Lydia Chesed, a critic. “Location – the war.”, magazines.russ.ru
This book can be quoted from any place and in any order. And everything will be an endless terror. Perhaps you can rashly decide that reading is the only way to get people to reject war forever. Polina kept Chechen diaries from 1994 to 2004: 10 years of fire, death, hunger, cold, diseases, humiliations, lies, betrayals, sadism – all, that together is denoted by four letters: "hell."
Igor Zotov, www.kultpro.ru
Chechen diaries of Polina Zherebtsova are real documents of the era, without any quotes and winks, without the embarrassment for the lack of soft language, which is fully justified by the events that served as material for the diaries. The real document of the era, which also has real artistic value. So it is definitely worth reading.
Elena Makeyenko, Siburbia.ru, “Diary as a way to survive”
Diary of Polina Zherebtsova is valuable by the fact that it upsets the balance of the roles and calls for the voices of other characters: girls, women, old women, waiting for the death from young, strong Russian men in military uniforms. Polina called them "Germans" or "white" because how can she, born at the turn of the Soviet Union and growing up with the Soviet films, name enemies any different? Russians as "Germans", shooting in poor or old women or cackling over the girl who skedaddle from them on all fours – these paintings are not so easy to accept even for the most liberal and unblinkered consciousness, but it makes the effort of every reader to open "Diary" even more valuable.
Elena Rybakova, the correspondent of "Moscow News"
I read the diaries of Polina Zherebtsova in small portions, they simply cannot be read in bulk. And I am thinking about the following ... It was also very difficult for us to live in the mid-nineties. Well, or so it seemed to us ... Then one side demanded an immediate end to the war and the recognition of independence, while other side – fighting to the bitter end. But what about those who have been there, in Chechnya, between the carpet bombing and sweeps from one side and stoned fanatics on the other – those were rarely remembered by both sides. People were expendable. Let's not call it the flowering of freedoms and human rights. Yes, we were beginning to travel abroad, to discover the world, to read a free press, to earn money. And beside us, in our country, people lived like that.
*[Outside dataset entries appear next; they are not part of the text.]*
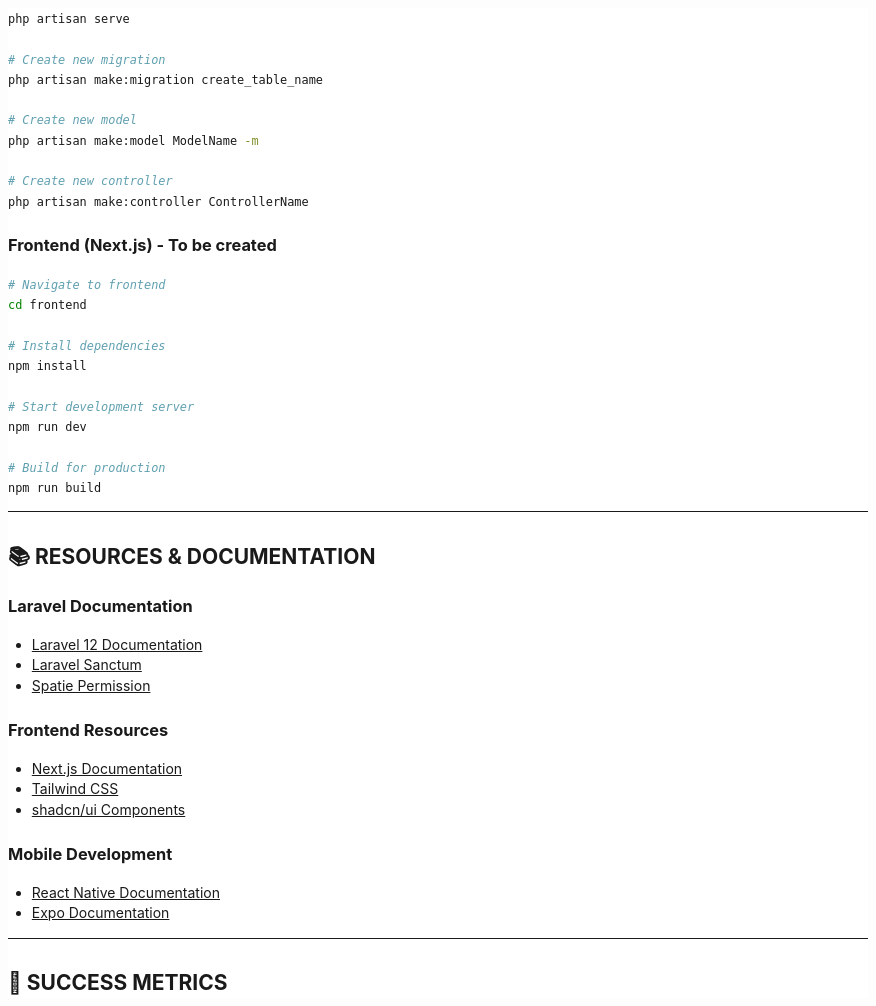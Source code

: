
 ```bash
php artisan serve

# Create new migration
php artisan make:migration create_table_name

# Create new model
php artisan make:model ModelName -m

# Create new controller
php artisan make:controller ControllerName
```

### Frontend (Next.js) - To be created
```bash
# Navigate to frontend
cd frontend

# Install dependencies
npm install

# Start development server
npm run dev

# Build for production
npm run build
```

---

## 📚 RESOURCES & DOCUMENTATION

### Laravel Documentation
- [Laravel 12 Documentation](https://laravel.com/docs)
- [Laravel Sanctum](https://laravel.com/docs/sanctum)
- [Spatie Permission](https://spatie.be/docs/laravel-permission)

### Frontend Resources
- [Next.js Documentation](https://nextjs.org/docs)
- [Tailwind CSS](https://tailwindcss.com/docs)
- [shadcn/ui Components](https://ui.shadcn.com/)

### Mobile Development
- [React Native Documentation](https://reactnative.dev/docs)
- [Expo Documentation](https://docs.expo.dev/)

---

## 🎯 SUCCESS METRICS
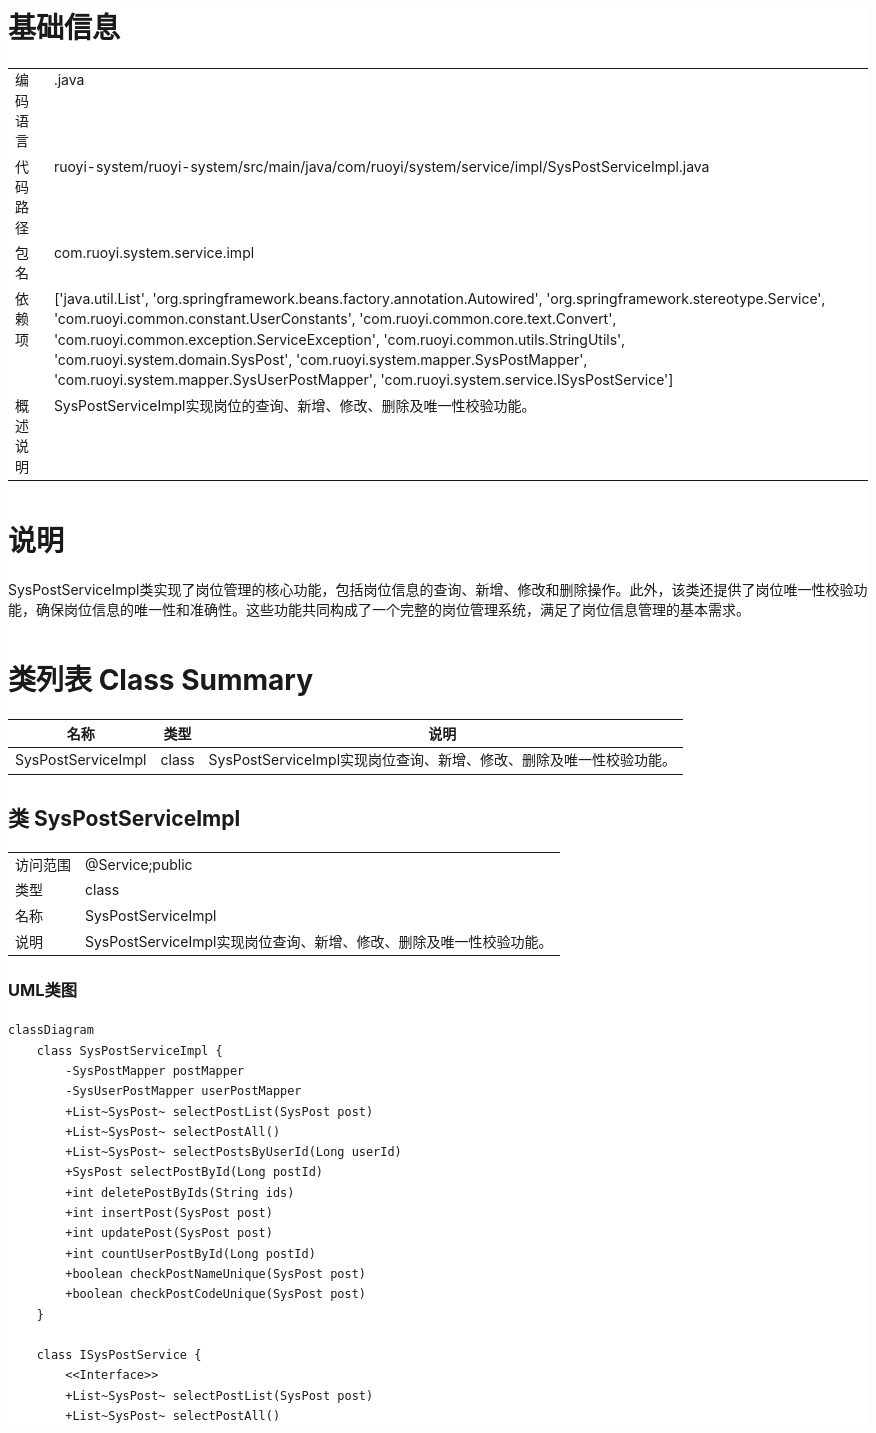 # 基础信息

|      |      |
|------|------|
| 编码语言 | .java |
| 代码路径 | ruoyi-system/ruoyi-system/src/main/java/com/ruoyi/system/service/impl/SysPostServiceImpl.java |
| 包名 | com.ruoyi.system.service.impl |
| 依赖项 | ['java.util.List', 'org.springframework.beans.factory.annotation.Autowired', 'org.springframework.stereotype.Service', 'com.ruoyi.common.constant.UserConstants', 'com.ruoyi.common.core.text.Convert', 'com.ruoyi.common.exception.ServiceException', 'com.ruoyi.common.utils.StringUtils', 'com.ruoyi.system.domain.SysPost', 'com.ruoyi.system.mapper.SysPostMapper', 'com.ruoyi.system.mapper.SysUserPostMapper', 'com.ruoyi.system.service.ISysPostService'] |
| 概述说明 | SysPostServiceImpl实现岗位的查询、新增、修改、删除及唯一性校验功能。 |

# 说明

SysPostServiceImpl类实现了岗位管理的核心功能，包括岗位信息的查询、新增、修改和删除操作。此外，该类还提供了岗位唯一性校验功能，确保岗位信息的唯一性和准确性。这些功能共同构成了一个完整的岗位管理系统，满足了岗位信息管理的基本需求。

# 类列表 Class Summary

| 名称   | 类型  | 说明 |
|-------|------|-------------|
| SysPostServiceImpl | class | SysPostServiceImpl实现岗位查询、新增、修改、删除及唯一性校验功能。 |



## 类 SysPostServiceImpl

|      |      |
|------|------|
| 访问范围 | @Service;public |
| 类型 | class |
| 名称 | SysPostServiceImpl |
| 说明 | SysPostServiceImpl实现岗位查询、新增、修改、删除及唯一性校验功能。 |


### UML类图

```mermaid
classDiagram
    class SysPostServiceImpl {
        -SysPostMapper postMapper
        -SysUserPostMapper userPostMapper
        +List~SysPost~ selectPostList(SysPost post)
        +List~SysPost~ selectPostAll()
        +List~SysPost~ selectPostsByUserId(Long userId)
        +SysPost selectPostById(Long postId)
        +int deletePostByIds(String ids)
        +int insertPost(SysPost post)
        +int updatePost(SysPost post)
        +int countUserPostById(Long postId)
        +boolean checkPostNameUnique(SysPost post)
        +boolean checkPostCodeUnique(SysPost post)
    }

    class ISysPostService {
        <<Interface>>
        +List~SysPost~ selectPostList(SysPost post)
        +List~SysPost~ selectPostAll()
```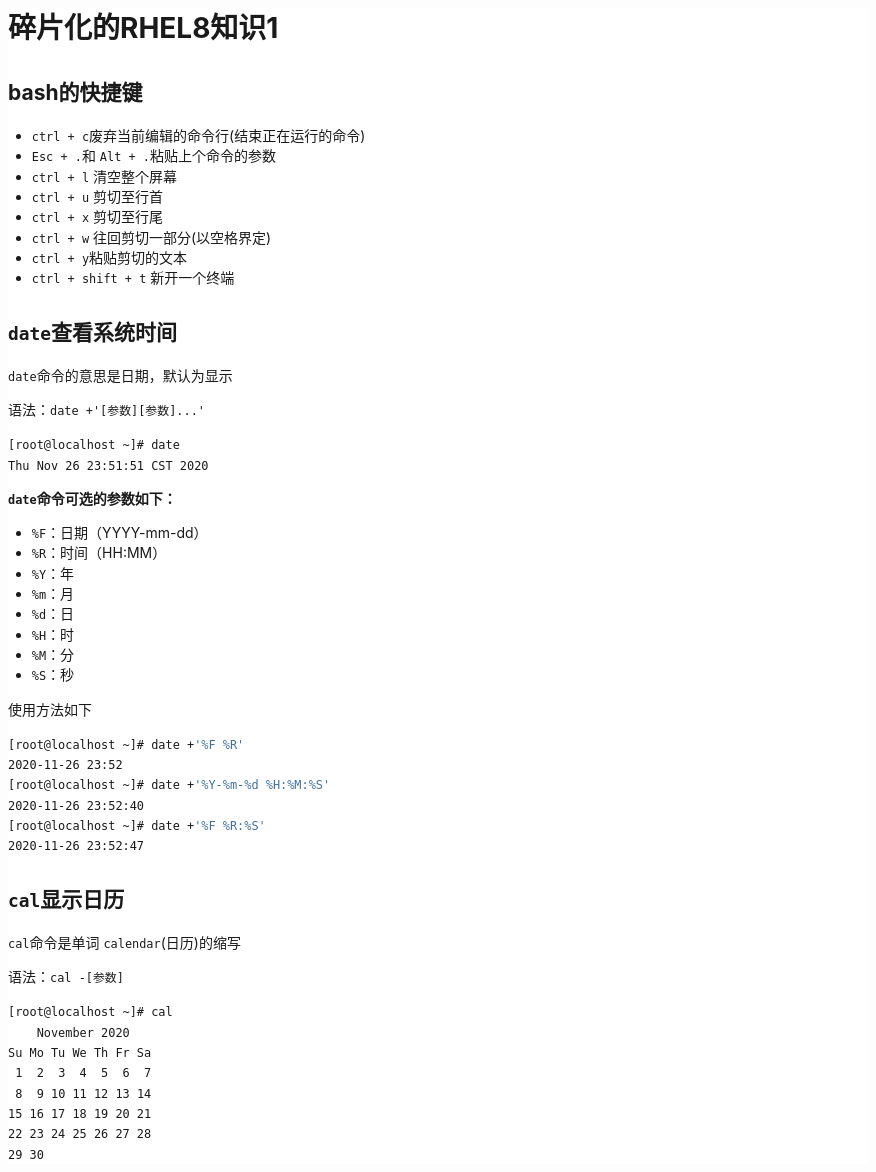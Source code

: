 # 碎片化的RHEL8知识1

## bash的快捷键

- `ctrl + c`废弃当前编辑的命令行(结束正在运行的命令)
- `Esc + .`和 `Alt + .`粘贴上个命令的参数
- `ctrl + l` 清空整个屏幕
- `ctrl + u` 剪切至行首
- `ctrl + x` 剪切至行尾
- `ctrl + w` 往回剪切一部分(以空格界定)
- `ctrl + y`粘贴剪切的文本
- `ctrl + shift + t` 新开一个终端

## `date`查看系统时间

`date`命令的意思是日期，默认为显示

语法：`date +'[参数][参数]...'`

```bash
[root@localhost ~]# date
Thu Nov 26 23:51:51 CST 2020
```

**`date`命令可选的参数如下：**

- `%F`：日期（YYYY-mm-dd）
- `%R`：时间（HH:MM）
- `%Y`：年
- `%m`：月
- `%d`：日
- `%H`：时
- `%M`：分
- `%S`：秒

使用方法如下

```bash
[root@localhost ~]# date +'%F %R'
2020-11-26 23:52
[root@localhost ~]# date +'%Y-%m-%d %H:%M:%S'
2020-11-26 23:52:40
[root@localhost ~]# date +'%F %R:%S'
2020-11-26 23:52:47
```

## `cal`显示日历

`cal`命令是单词 `calendar`(日历)的缩写

语法：`cal -[参数]`

```bash
[root@localhost ~]# cal
    November 2020   
Su Mo Tu We Th Fr Sa
 1  2  3  4  5  6  7
 8  9 10 11 12 13 14
15 16 17 18 19 20 21
22 23 24 25 26 27 28
29 30 
```
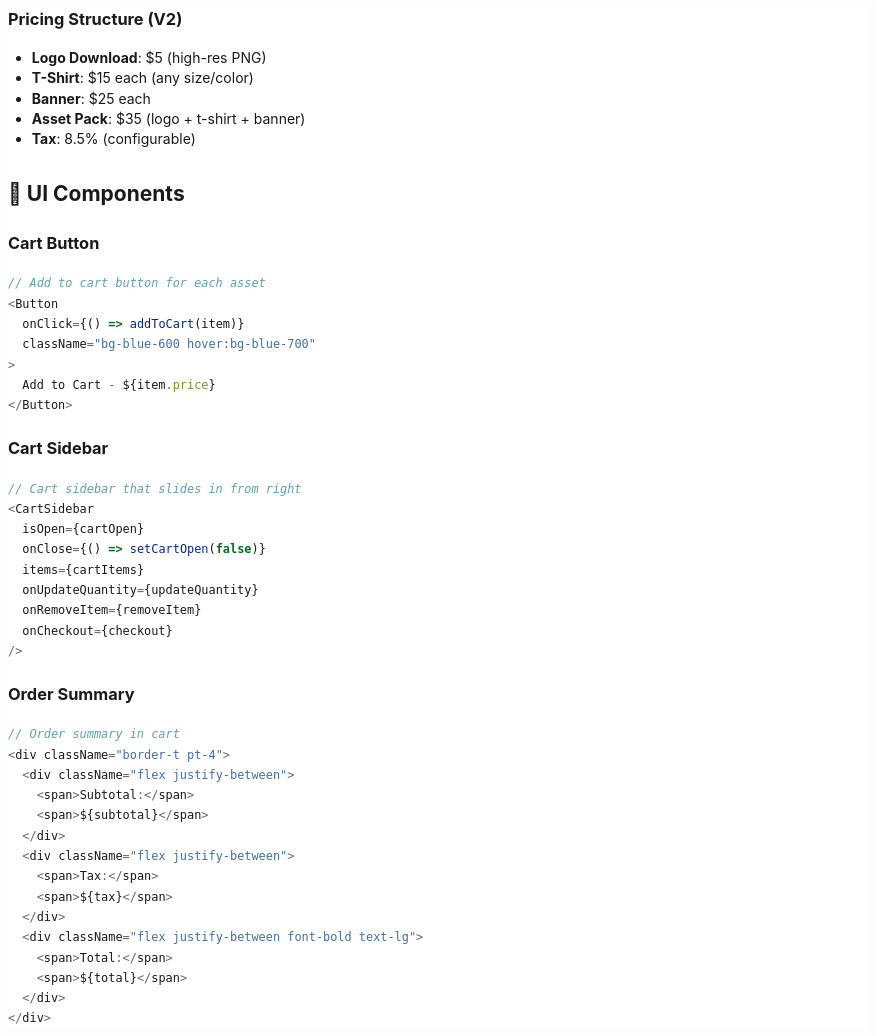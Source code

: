 ### **Pricing Structure (V2)**
- **Logo Download**: $5 (high-res PNG)
- **T-Shirt**: $15 each (any size/color)
- **Banner**: $25 each
- **Asset Pack**: $35 (logo + t-shirt + banner)
- **Tax**: 8.5% (configurable)

## 🎨 **UI Components**

### **Cart Button**
```typescript
// Add to cart button for each asset
<Button 
  onClick={() => addToCart(item)}
  className="bg-blue-600 hover:bg-blue-700"
>
  Add to Cart - ${item.price}
</Button>
```

### **Cart Sidebar**
```typescript
// Cart sidebar that slides in from right
<CartSidebar 
  isOpen={cartOpen}
  onClose={() => setCartOpen(false)}
  items={cartItems}
  onUpdateQuantity={updateQuantity}
  onRemoveItem={removeItem}
  onCheckout={checkout}
/>
```

### **Order Summary**
```typescript
// Order summary in cart
<div className="border-t pt-4">
  <div className="flex justify-between">
    <span>Subtotal:</span>
    <span>${subtotal}</span>
  </div>
  <div className="flex justify-between">
    <span>Tax:</span>
    <span>${tax}</span>
  </div>
  <div className="flex justify-between font-bold text-lg">
    <span>Total:</span>
    <span>${total}</span>
  </div>
</div>
```
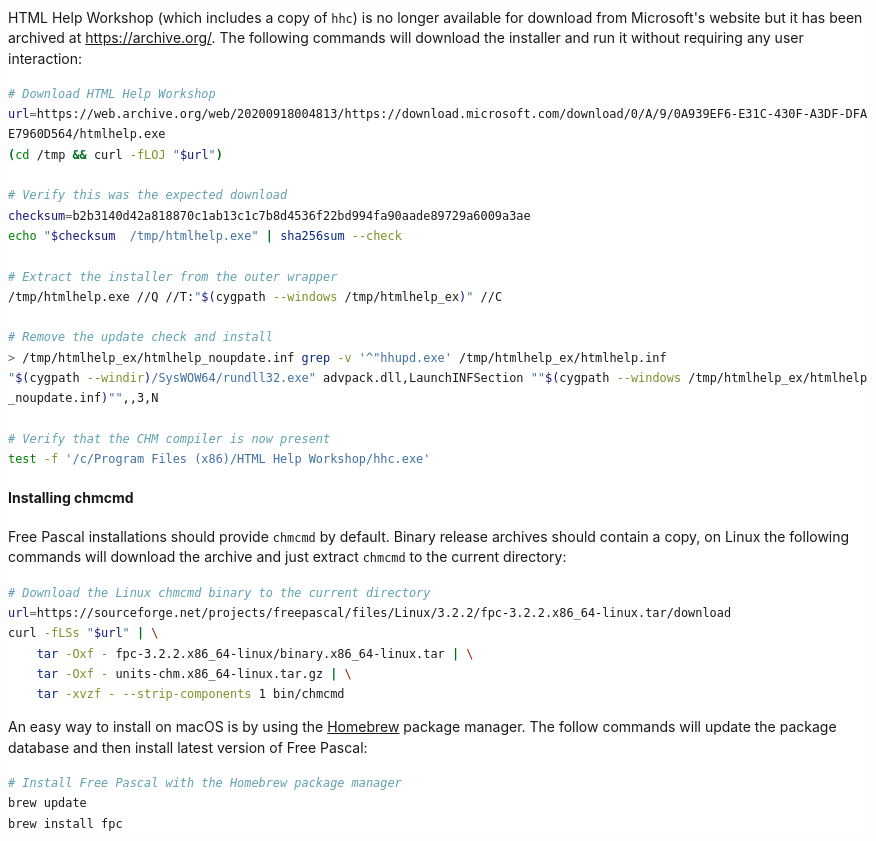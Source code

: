 HTML Help Workshop (which includes a copy of `hhc`) is no longer
available for download from Microsoft's website but it has been
archived at <https://archive.org/>. The following commands will
download the installer and run it without requiring any user
interaction:

```sh html-help-workshop
# Download HTML Help Workshop
url=https://web.archive.org/web/20200918004813/https://download.microsoft.com/download/0/A/9/0A939EF6-E31C-430F-A3DF-DFAE7960D564/htmlhelp.exe
(cd /tmp && curl -fLOJ "$url")

# Verify this was the expected download
checksum=b2b3140d42a818870c1ab13c1c7b8d4536f22bd994fa90aade89729a6009a3ae
echo "$checksum  /tmp/htmlhelp.exe" | sha256sum --check

# Extract the installer from the outer wrapper
/tmp/htmlhelp.exe //Q //T:"$(cygpath --windows /tmp/htmlhelp_ex)" //C

# Remove the update check and install
> /tmp/htmlhelp_ex/htmlhelp_noupdate.inf grep -v '^"hhupd.exe' /tmp/htmlhelp_ex/htmlhelp.inf
"$(cygpath --windir)/SysWOW64/rundll32.exe" advpack.dll,LaunchINFSection ""$(cygpath --windows /tmp/htmlhelp_ex/htmlhelp_noupdate.inf)"",,3,N

# Verify that the CHM compiler is now present
test -f '/c/Program Files (x86)/HTML Help Workshop/hhc.exe'
```

#### Installing chmcmd

Free Pascal installations should provide `chmcmd` by default. Binary
release archives should contain a copy, on Linux the following
commands will download the archive and just extract `chmcmd` to the
current directory:

```sh chmcmd Linux
# Download the Linux chmcmd binary to the current directory
url=https://sourceforge.net/projects/freepascal/files/Linux/3.2.2/fpc-3.2.2.x86_64-linux.tar/download
curl -fLSs "$url" | \
    tar -Oxf - fpc-3.2.2.x86_64-linux/binary.x86_64-linux.tar | \
    tar -Oxf - units-chm.x86_64-linux.tar.gz | \
    tar -xvzf - --strip-components 1 bin/chmcmd
```

An easy way to install on macOS is by using the
[Homebrew](https://brew.sh/) package manager. The follow commands will
update the package database and then install latest version of Free
Pascal:

```sh chmcmd macOS
# Install Free Pascal with the Homebrew package manager
brew update
brew install fpc
```
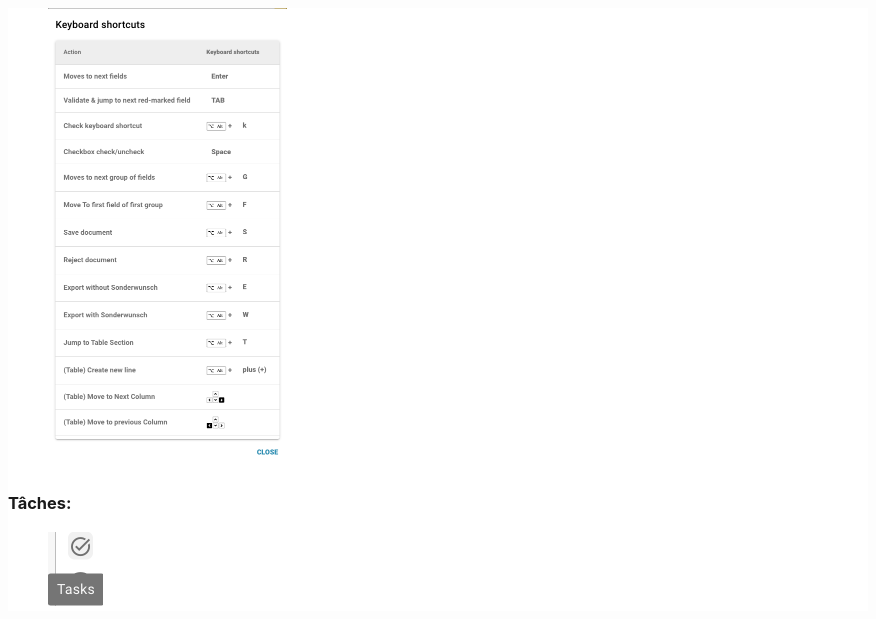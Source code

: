 <figure><img src="../../.gitbook/assets/validation_screen11.png" alt="" width="239"><figcaption></figcaption></figure>

### **Tâches:**

<figure><img src="../../.gitbook/assets/validation_screen12.png" alt="" width="55"><figcaption></figcaption></figure>
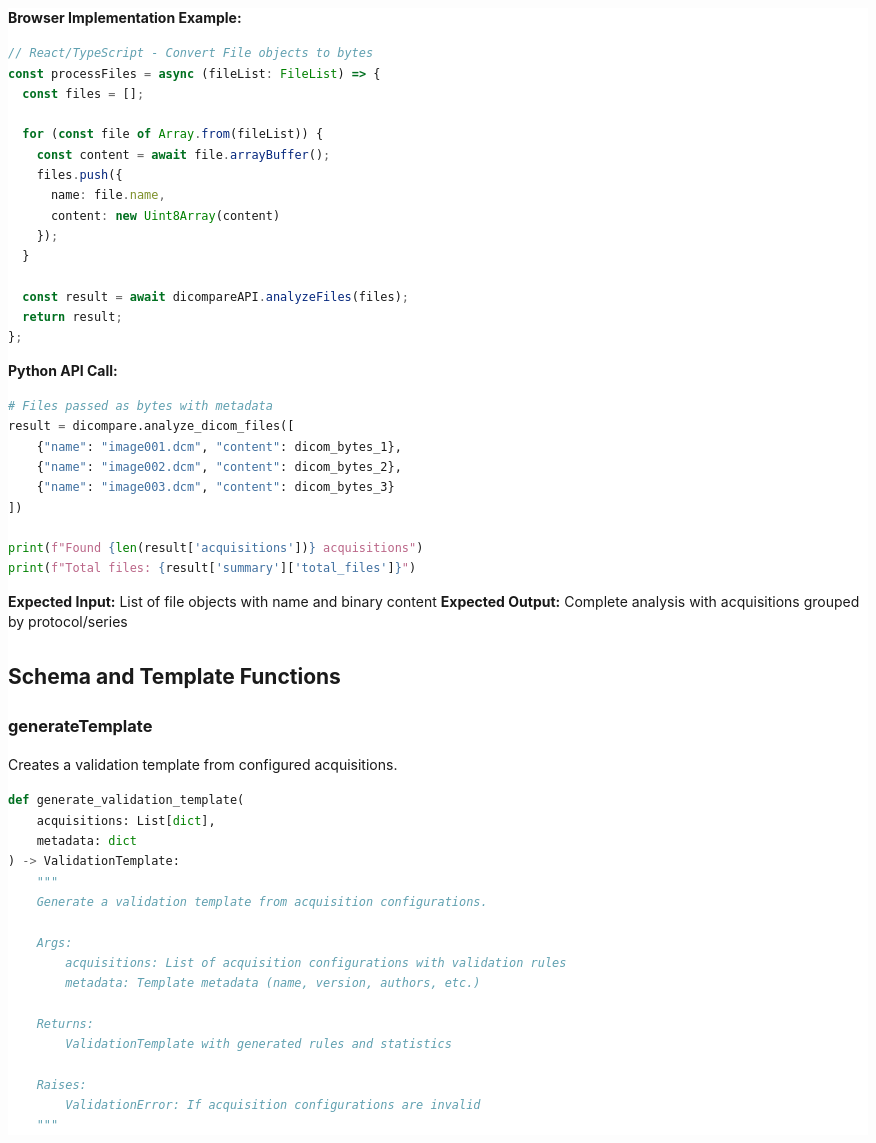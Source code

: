 **Browser Implementation Example:**
```typescript
// React/TypeScript - Convert File objects to bytes
const processFiles = async (fileList: FileList) => {
  const files = [];
  
  for (const file of Array.from(fileList)) {
    const content = await file.arrayBuffer();
    files.push({
      name: file.name,
      content: new Uint8Array(content)
    });
  }
  
  const result = await dicompareAPI.analyzeFiles(files);
  return result;
};
```

**Python API Call:**
```python
# Files passed as bytes with metadata
result = dicompare.analyze_dicom_files([
    {"name": "image001.dcm", "content": dicom_bytes_1},
    {"name": "image002.dcm", "content": dicom_bytes_2},
    {"name": "image003.dcm", "content": dicom_bytes_3}
])

print(f"Found {len(result['acquisitions'])} acquisitions")
print(f"Total files: {result['summary']['total_files']}")
```

**Expected Input:** List of file objects with name and binary content
**Expected Output:** Complete analysis with acquisitions grouped by protocol/series

## Schema and Template Functions

### generateTemplate
Creates a validation template from configured acquisitions.

```python
def generate_validation_template(
    acquisitions: List[dict], 
    metadata: dict
) -> ValidationTemplate:
    """
    Generate a validation template from acquisition configurations.
    
    Args:
        acquisitions: List of acquisition configurations with validation rules
        metadata: Template metadata (name, version, authors, etc.)
        
    Returns:
        ValidationTemplate with generated rules and statistics
        
    Raises:
        ValidationError: If acquisition configurations are invalid
    """
```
Do you think this all could pass without consequences? For free? It seems that today a little more is talked about those who are now surviving and dying in the Donbass. A little more. But this will repeat itself over and over, I'm afraid, as long as we as a society, as a nation, as a country do not learn a simple truth: the defenceless people come first and foremost.
Andrew S Desnitsky, Russian Bible scholar, translator, essayist and writer. Doctor of Philology.
Polina Zherebtsova with her moral stance is much more convincing as a symbol of resistance to the fascist regime than Khodorkovsky and Navalny.